> _Directions_: Transcribe the records below. Leave every word as it is.

Source texts of formatted documents:
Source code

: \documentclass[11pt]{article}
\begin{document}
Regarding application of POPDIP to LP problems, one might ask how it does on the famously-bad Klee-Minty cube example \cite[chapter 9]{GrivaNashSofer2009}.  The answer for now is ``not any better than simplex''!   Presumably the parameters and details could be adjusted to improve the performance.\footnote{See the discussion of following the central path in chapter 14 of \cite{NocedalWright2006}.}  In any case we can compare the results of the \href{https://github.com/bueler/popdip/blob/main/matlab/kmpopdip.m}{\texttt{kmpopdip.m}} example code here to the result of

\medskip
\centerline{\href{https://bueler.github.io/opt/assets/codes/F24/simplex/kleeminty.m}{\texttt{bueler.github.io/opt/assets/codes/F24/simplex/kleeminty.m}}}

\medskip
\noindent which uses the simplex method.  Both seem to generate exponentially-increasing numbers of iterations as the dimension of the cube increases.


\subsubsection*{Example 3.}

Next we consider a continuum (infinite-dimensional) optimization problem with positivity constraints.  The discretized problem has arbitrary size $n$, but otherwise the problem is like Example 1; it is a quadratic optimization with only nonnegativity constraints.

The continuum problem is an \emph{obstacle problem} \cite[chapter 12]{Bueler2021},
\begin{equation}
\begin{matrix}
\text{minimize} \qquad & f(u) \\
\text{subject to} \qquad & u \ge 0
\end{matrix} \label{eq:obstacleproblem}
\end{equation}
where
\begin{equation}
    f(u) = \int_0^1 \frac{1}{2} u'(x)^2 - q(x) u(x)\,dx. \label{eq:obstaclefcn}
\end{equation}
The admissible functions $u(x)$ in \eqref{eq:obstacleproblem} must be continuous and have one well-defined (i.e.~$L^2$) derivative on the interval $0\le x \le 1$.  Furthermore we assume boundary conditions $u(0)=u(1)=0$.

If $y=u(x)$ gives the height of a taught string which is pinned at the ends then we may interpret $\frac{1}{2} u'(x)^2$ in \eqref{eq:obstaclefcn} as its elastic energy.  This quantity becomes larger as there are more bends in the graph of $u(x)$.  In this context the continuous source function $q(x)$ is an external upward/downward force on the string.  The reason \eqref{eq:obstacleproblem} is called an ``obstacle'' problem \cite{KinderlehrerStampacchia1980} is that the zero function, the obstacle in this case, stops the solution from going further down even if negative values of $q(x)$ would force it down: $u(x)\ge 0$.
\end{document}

> _Solution for this problem_:
Source code

: \documentclass[11pt]{article}
\begin{document}
Regarding application of POPDIP to LP problems, one might ask how it does on the famously-bad Klee-Minty cube example \cite[chapter 9]{GrivaNashSofer2009}.  The answer for now is ``not any better than simplex''!   Presumably the parameters and details could be adjusted to improve the performance.\footnote{See the discussion of following the central path in chapter 14 of \cite{NocedalWright2006}.}  In any case we can compare the results of the \href{https://github.com/bueler/popdip/blob/main/matlab/kmpopdip.m}{\texttt{kmpopdip.m}} example code here to the result of

\medskip
\centerline{\href{https://bueler.github.io/opt/assets/codes/F24/simplex/kleeminty.m}{\texttt{bueler.github.io/opt/assets/codes/F24/simplex/kleeminty.m}}}

\medskip
\noindent which uses the simplex method.  Both seem to generate exponentially-increasing numbers of iterations as the dimension of the cube increases.


\subsubsection*{Example 3.}

Next we consider a continuum (infinite-dimensional) optimization problem with positivity constraints.  The discretized problem has arbitrary size $n$, but otherwise the problem is like Example 1; it is a quadratic optimization with only nonnegativity constraints.

The continuum problem is an \emph{obstacle problem} \cite[chapter 12]{Bueler2021},
\begin{equation}
\begin{matrix}
\text{minimize} \qquad & f(u) \\
\text{subject to} \qquad & u \ge 0
\end{matrix} \label{eq:obstacleproblem}
\end{equation}
where
\begin{equation}
    f(u) = \int_0^1 \frac{1}{2} u'(x)^2 - q(x) u(x)\,dx. \label{eq:obstaclefcn}
\end{equation}
The admissible functions $u(x)$ in \eqref{eq:obstacleproblem} must be continuous and have one well-defined (i.e.~$L^2$) derivative on the interval $0\le x \le 1$.  Furthermore we assume boundary conditions $u(0)=u(1)=0$.

If $y=u(x)$ gives the height of a taught string which is pinned at the ends then we may interpret $\frac{1}{2} u'(x)^2$ in \eqref{eq:obstaclefcn} as its elastic energy.  This quantity becomes larger as there are more bends in the graph of $u(x)$.  In this context the continuous source function $q(x)$ is an external upward/downward force on the string.  The reason \eqref{eq:obstacleproblem} is called an ``obstacle'' problem \cite{KinderlehrerStampacchia1980} is that the zero function, the obstacle in this case, stops the solution from going further down even if negative values of $q(x)$ would force it down: $u(x)\ge 0$.
\end{document}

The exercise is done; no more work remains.